Medvedev, speaking to members of a think-tank that advises him on policies, said Russia had 2.2 million people officially registered as unemployed.
"We are deeply alarmed by the number of registered unemployed, which has already reached levels which we counted on reaching by year end," he said at a meeting with leading analysts of the Moscow-based Institute of Contemporary Development.
Medvedev is chairman of the board of trustees at the institute, some of whose researchers have criticized hardliners close to Prime Minister Vladimir Putin.
Fears that unemployment and falling living standards could trigger social unrest in the country, which has seen a decade of resurgence on the back of a strong economic boom, is the worst nightmare for the Kremlin at a time of global crisis.
Yevgeny Gontmakher, one of the institute's leading experts, shocked the public last November by publishing a scenario of how mounting social problems could trigger chaos in the country.
"Either we start modernizing Russia at once from economy to politics or we plunge into a crisis from which there is no way out within the existing constitution," he wrote in the report.
Russia, which accumulated over $500 billion in reserves during the boom, is investing heavily to keep afloat key enterprises and help ease jobless figures.
But during a conversation with Medvedev on Tuesday at an event open to the media, Gontmakher sounded more optimistic.
"We are not facing the problem of unemployment now," he said. "We need to talk about how to handle employment issues when we emerge from the crisis."
The head of the institute, Igor Yurgens, said the situation was under control.
"The situation is difficult but measures are being taken," he told reporters. "What we need to do today is to consider ways to make sure that after the crisis we have enough qualified workforce needed by the new economy."
Medvedev said unemployment was about 8.5 percent of the economically active population, still lower than the 13.3 percent reached after the economic crisis in Russia in 1998.

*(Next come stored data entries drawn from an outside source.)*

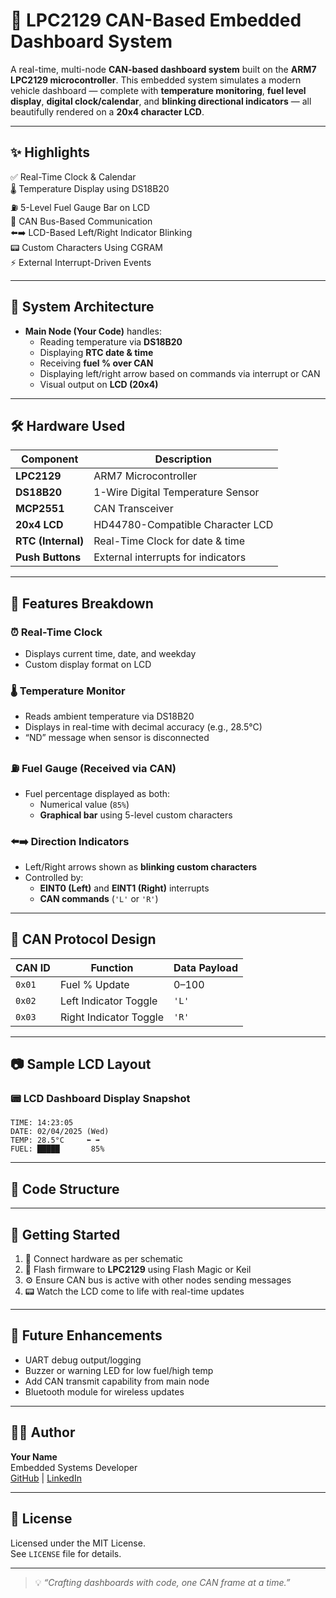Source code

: # 🚗 LPC2129 CAN-Based Embedded Dashboard System

A real-time, multi-node **CAN-based dashboard system** built on the **ARM7 LPC2129 microcontroller**. This embedded system simulates a modern vehicle dashboard — complete with **temperature monitoring**, **fuel level display**, **digital clock/calendar**, and **blinking directional indicators** — all beautifully rendered on a **20x4 character LCD**.

---

## ✨ Highlights

✅ Real-Time Clock & Calendar  
🌡️ Temperature Display using DS18B20  
⛽ 5-Level Fuel Gauge Bar on LCD  
🔁 CAN Bus-Based Communication  
⬅️➡️ LCD-Based Left/Right Indicator Blinking  
📟 Custom Characters Using CGRAM  
⚡ External Interrupt-Driven Events

---

## 🧩 System Architecture


- **Main Node (Your Code)** handles:
  - Reading temperature via **DS18B20**
  - Displaying **RTC date & time**
  - Receiving **fuel % over CAN**
  - Displaying left/right arrow based on commands via interrupt or CAN
  - Visual output on **LCD (20x4)**

---

## 🛠️ Hardware Used

| Component        | Description                         |
|------------------|-------------------------------------|
| **LPC2129**      | ARM7 Microcontroller                |
| **DS18B20**      | 1-Wire Digital Temperature Sensor   |
| **MCP2551**      | CAN Transceiver                     |
| **20x4 LCD**     | HD44780-Compatible Character LCD    |
| **RTC (Internal)**| Real-Time Clock for date & time     |
| **Push Buttons** | External interrupts for indicators  |

---

## 🧠 Features Breakdown

### ⏰ Real-Time Clock
- Displays current time, date, and weekday
- Custom display format on LCD

### 🌡️ Temperature Monitor
- Reads ambient temperature via DS18B20
- Displays in real-time with decimal accuracy (e.g., 28.5°C)
- “ND” message when sensor is disconnected

### ⛽ Fuel Gauge (Received via CAN)
- Fuel percentage displayed as both:
  - Numerical value (`85%`)
  - **Graphical bar** using 5-level custom characters

### ⬅️➡️ Direction Indicators
- Left/Right arrows shown as **blinking custom characters**
- Controlled by:
  - **EINT0 (Left)** and **EINT1 (Right)** interrupts
  - **CAN commands** (`'L'` or `'R'`)

---

## 🧪 CAN Protocol Design

| CAN ID | Function              | Data Payload |
|--------|-----------------------|--------------|
| `0x01` | Fuel % Update         | 0–100        |
| `0x02` | Left Indicator Toggle | `'L'`        |
| `0x03` | Right Indicator Toggle| `'R'`        |

---

## 📷 Sample LCD Layout

### 📟 LCD Dashboard Display Snapshot

```plaintext
TIME: 14:23:05      
DATE: 02/04/2025 (Wed)
TEMP: 28.5°C     ⬅️ ➡️
FUEL: █████       85%

```

---

## 🧰 Code Structure


---

## 🚀 Getting Started

1. 🔌 Connect hardware as per schematic
2. 🧠 Flash firmware to **LPC2129** using Flash Magic or Keil
3. ⚙️ Ensure CAN bus is active with other nodes sending messages
4. 📟 Watch the LCD come to life with real-time updates

---

## 🌟 Future Enhancements

- UART debug output/logging
- Buzzer or warning LED for low fuel/high temp
- Add CAN transmit capability from main node
- Bluetooth module for wireless updates

---

## 👨‍💻 Author

**Your Name**  
Embedded Systems Developer  
[GitHub](https://github.com/your_username) | [LinkedIn](https://linkedin.com/in/your_username)

---

## 📝 License

Licensed under the MIT License.  
See `LICENSE` file for details.

---

> 💡 *“Crafting dashboards with code, one CAN frame at a time.”*
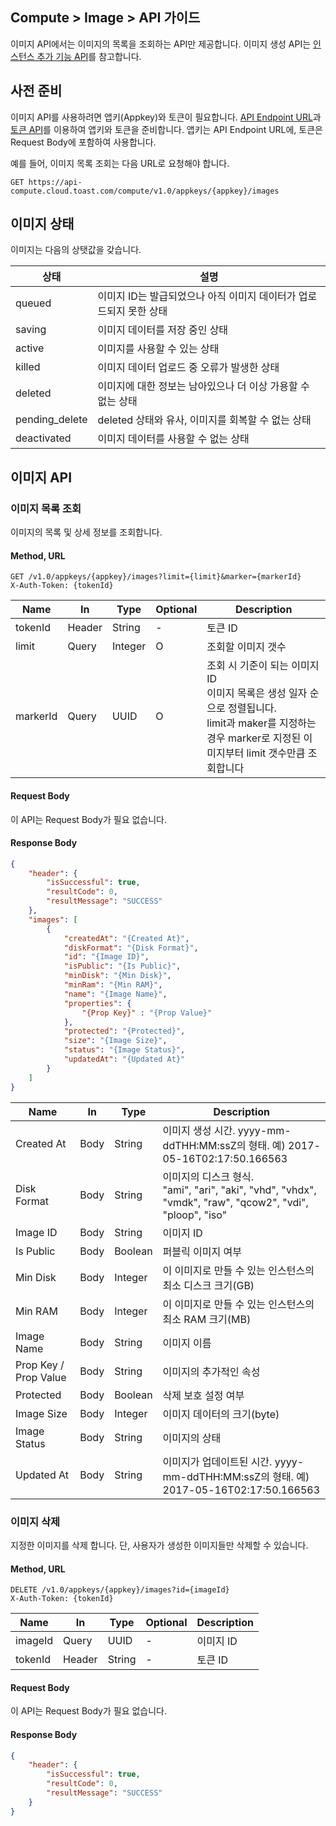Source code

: ## Compute > Image > API 가이드

이미지 API에서는 이미지의 목록을 조회하는 API만 제공합니다. 이미지 생성 API는 [인스턴스 추가 기능 API](/Compute/Instance/ko/api-guide/#_15)를 참고합니다.

## 사전 준비

이미지 API를 사용하려면 앱키(Appkey)와 토큰이 필요합니다. [API Endpoint URL](/Compute/Instance/ko/api-guide/#api-endpoint-url)과 [토큰 API](/Compute/Instance/ko/api-guide/#api)를 이용하여 앱키와 토큰을 준비합니다. 앱키는 API Endpoint URL에, 토큰은 Request Body에 포함하여 사용합니다.

예를 들어, 이미지 목록 조회는 다음 URL로 요청해야 합니다.

	GET https://api-compute.cloud.toast.com/compute/v1.0/appkeys/{appkey}/images

## 이미지 상태
이미지는 다음의 상탯값을 갖습니다.

| 상태 | 설명 |
| -- | -- |
| queued | 이미지 ID는 발급되었으나 아직 이미지 데이터가 업로드되지 못한 상태 |
| saving | 이미지 데이터를 저장 중인 상태 |
| active | 이미지를 사용할 수 있는 상태 |
| killed | 이미지 데이터 업로드 중 오류가 발생한 상태 |
| deleted | 이미지에 대한 정보는 남아있으나 더 이상 가용할 수 없는 상태 |
| pending_delete | deleted 상태와 유사, 이미지를 회복할 수 없는 상태 |
| deactivated | 이미지 데이터를 사용할 수 없는 상태 |

## 이미지 API

### 이미지 목록 조회

이미지의 목록 및 상세 정보를 조회합니다.

#### Method, URL
```
GET /v1.0/appkeys/{appkey}/images?limit={limit}&marker={markerId}
X-Auth-Token: {tokenId}
```

|  Name | In | Type | Optional | Description |
|--|--|--|--|--|
| tokenId | Header | String | - | 토큰 ID |
| limit | Query | Integer | O | 조회할 이미지 갯수 |
| markerId | Query | UUID | O | 조회 시 기준이 되는 이미지 ID<br>이미지 목록은 생성 일자 순으로 정렬됩니다.<br>limit과 maker를 지정하는 경우 marker로 지정된 이미지부터 limit 갯수만큼 조회합니다 |

#### Request Body
이 API는 Request Body가 필요 없습니다.

#### Response Body
```json
{
    "header": {
        "isSuccessful": true,
        "resultCode": 0,
        "resultMessage": "SUCCESS"
    },
    "images": [
        {
            "createdAt": "{Created At}",
            "diskFormat": "{Disk Format}",
            "id": "{Image ID}",
            "isPublic": "{Is Public}",
            "minDisk": "{Min Disk}",
            "minRam": "{Min RAM}",
            "name": "{Image Name}",
            "properties": {
            	"{Prop Key}" : "{Prop Value}"
            },
            "protected": "{Protected}",
            "size": "{Image Size}",
            "status": "{Image Status}",
            "updatedAt": "{Updated At}"
        }
    ]
}
```

|  Name | In | Type | Description |
|--|--|--|--|
| Created At | Body | String  | 이미지 생성 시간. yyyy-mm-ddTHH:MM:ssZ의 형태. 예) 2017-05-16T02:17:50.166563 |
| Disk Format | Body | String | 이미지의 디스크 형식. <br />"ami", "ari", "aki", "vhd", "vhdx", "vmdk", "raw", "qcow2", "vdi", "ploop", "iso" |
| Image ID | Body | String | 이미지 ID |
| Is Public | Body | Boolean | 퍼블릭 이미지 여부 |
| Min Disk | Body | Integer | 이 이미지로 만들 수 있는 인스턴스의 최소 디스크 크기(GB) |
| Min RAM | Body | Integer | 이 이미지로 만들 수 있는 인스턴스의 최소 RAM 크기(MB) |
| Image Name | Body | String | 이미지 이름 |
| Prop Key / Prop Value | Body | String | 이미지의 추가적인 속성 |
| Protected | Body | Boolean | 삭제 보호 설정 여부 |
| Image Size | Body | Integer | 이미지 데이터의 크기(byte) |
| Image Status | Body | String | 이미지의 상태 |
| Updated At | Body | String | 이미지가 업데이트된 시간. yyyy-mm-ddTHH:MM:ssZ의 형태. 예) 2017-05-16T02:17:50.166563 |

### 이미지 삭제

지정한 이미지를 삭제 합니다. 단, 사용자가 생성한 이미지들만 삭제할 수 있습니다.

#### Method, URL
```
DELETE /v1.0/appkeys/{appkey}/images?id={imageId}
X-Auth-Token: {tokenId}
```

|  Name | In | Type | Optional | Description |
|--|--|--|--|--|
| imageId | Query | UUID | - | 이미지 ID |
| tokenId | Header | String | - | 토큰 ID |

#### Request Body
이 API는 Request Body가 필요 없습니다.

#### Response Body
```json
{
    "header": {
        "isSuccessful": true,
        "resultCode": 0,
        "resultMessage": "SUCCESS"
    }
}
```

"This is not a target we should aim at indeed," he said.
There was no criticism of the government policies in the open part of the meeting, but some experts said that while helping poorest Russians most exposed to the crisis, the government should also think about the middle class.

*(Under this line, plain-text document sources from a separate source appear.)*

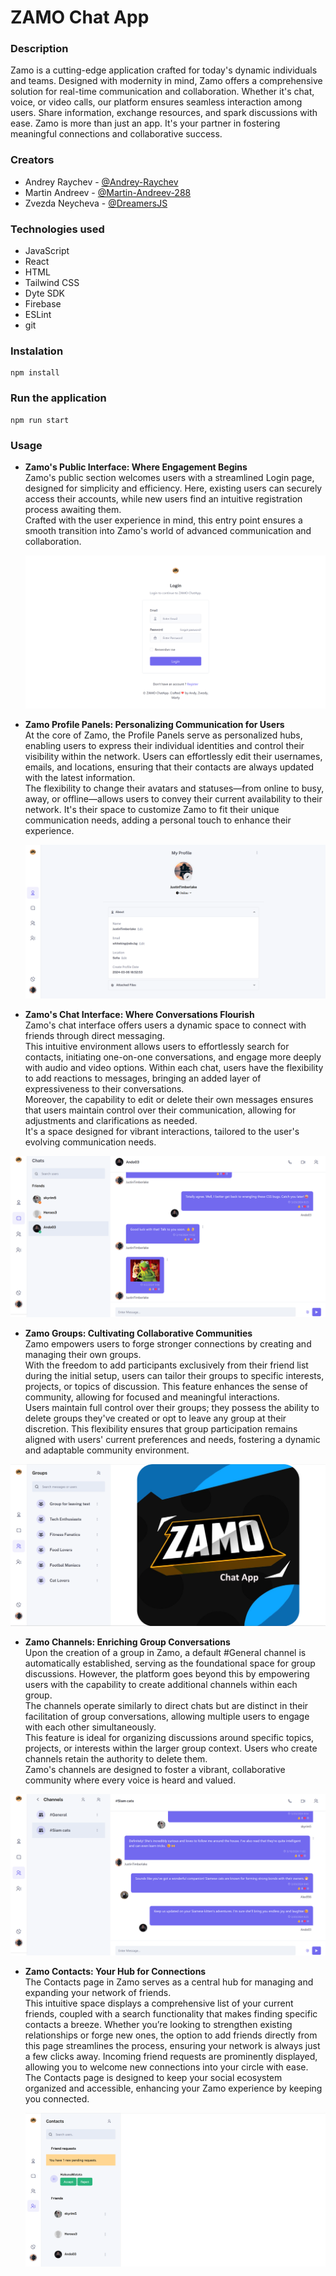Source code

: # ZAMO Chat App

### Description

Zamo is a cutting-edge application crafted for today's dynamic individuals and teams. Designed with modernity in mind, Zamo offers a comprehensive solution for real-time communication and collaboration. Whether it's chat, voice, or video calls, our platform ensures seamless interaction among users. Share information, exchange resources, and spark discussions with ease. Zamo is more than just an app. It's your partner in fostering meaningful connections and collaborative success.

### Creators

- Andrey Raychev - [@Andrey-Raychev](https://github.com/Andrey-Raychev)
- Martin Andreev - [@Martin-Andreev-288](https://github.com/Martin-Andreev-288)
- Zvezda Neycheva - [@DreamersJS](https://github.com/DreamersJS)

### Technologies used

- JavaScript
- React
- HTML
- Tailwind CSS
- Dyte SDK
- Firebase
- ESLint
- git

### Instalation

```
npm install
```

### Run the application

```
npm run start
```

### Usage

- **Zamo's Public Interface: Where Engagement Begins**
  <br />Zamo's public section welcomes users with a streamlined Login page, designed for simplicity and efficiency. Here, existing users can securely access their accounts, while new users find an intuitive registration process awaiting them.
  <br />Crafted with the user experience in mind, this entry point ensures a smooth transition into Zamo's world of advanced communication and collaboration.

    <img src="./public/assets/images/scrlogin.png"/>
  <br/>

- **Zamo Profile Panels: Personalizing Communication for Users**
  <br />At the core of Zamo, the Profile Panels serve as personalized hubs, enabling users to express their individual identities and control their visibility within the network. Users can effortlessly edit their usernames, emails, and locations, ensuring that their contacts are always updated with the latest information.
  <br />The flexibility to change their avatars and statuses—from online to busy, away, or offline—allows users to convey their current availability to their network. It's their space to customize Zamo to fit their unique communication needs, adding a personal touch to enhance their experience.

  <img src="./public/assets/images/scrprofilepage.png"/>
  <br />

- **Zamo's Chat Interface: Where Conversations Flourish**
  <br />Zamo's chat interface offers users a dynamic space to connect with friends through direct messaging.
  <br />This intuitive environment allows users to effortlessly search for contacts, initiating one-on-one conversations, and engage more deeply with audio and video options. Within each chat, users have the flexibility to add reactions to messages, bringing an added layer of expressiveness to their conversations.
  <br />Moreover, the capability to edit or delete their own messages ensures that users maintain control over their communication, allowing for adjustments and clarifications as needed.
  <br />It's a space designed for vibrant interactions, tailored to the user's evolving communication needs.

<img src="./public/assets/images/scrchat.png"/>
<br/>

- **Zamo Groups: Cultivating Collaborative Communities**
  <br />Zamo empowers users to forge stronger connections by creating and managing their own groups.
  <br />With the freedom to add participants exclusively from their friend list during the initial setup, users can tailor their groups to specific interests, projects, or topics of discussion. This feature enhances the sense of community, allowing for focused and meaningful interactions.
  <br />Users maintain full control over their groups; they possess the ability to delete groups they've created or opt to leave any group at their discretion. This flexibility ensures that group participation remains aligned with users' current preferences and needs, fostering a dynamic and adaptable community environment.

<img src="./public/assets/images/scrgroups.png"/>
<br/>

- **Zamo Channels: Enriching Group Conversations**
  <br />Upon the creation of a group in Zamo, a default #General channel is automatically established, serving as the foundational space for group discussions. However, the platform goes beyond this by empowering users with the capability to create additional channels within each group.
  <br />The channels operate similarly to direct chats but are distinct in their facilitation of group conversations, allowing multiple users to engage with each other simultaneously.
  <br />This feature is ideal for organizing discussions around specific topics, projects, or interests within the larger group context. Users who create channels retain the authority to delete them.
  <br />Zamo's channels are designed to foster a vibrant, collaborative community where every voice is heard and valued.

<img src="./public/assets/images/scrchannels.png"/>
<br/>

- **Zamo Contacts: Your Hub for Connections**
  <br/>The Contacts page in Zamo serves as a central hub for managing and expanding your network of friends.
  <br/>This intuitive space displays a comprehensive list of your current friends, coupled with a search functionality that makes finding specific contacts a breeze. Whether you’re looking to strengthen existing relationships or forge new ones, the option to add friends directly from this page streamlines the process, ensuring your network is always just a few clicks away. Incoming friend requests are prominently displayed, allowing you to welcome new connections into your circle with ease.
  <br/>The Contacts page is designed to keep your social ecosystem organized and accessible, enhancing your Zamo experience by keeping you connected.

    <img src="./public/assets/images/scrcontacts.png"/>
  <br/>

Tatyana Maleva, an expert on social problems, told Medvedev that the crisis threatened a large group of Russians who are too poor to be seen as middle class but who are not classified as within the poorest 10 percent of the population.
She said about one fifth of Russians could be considered middle class. The Kremlin has said it will protect the middle class from the crisis as they are the natural supporters of Medvedev and Putin.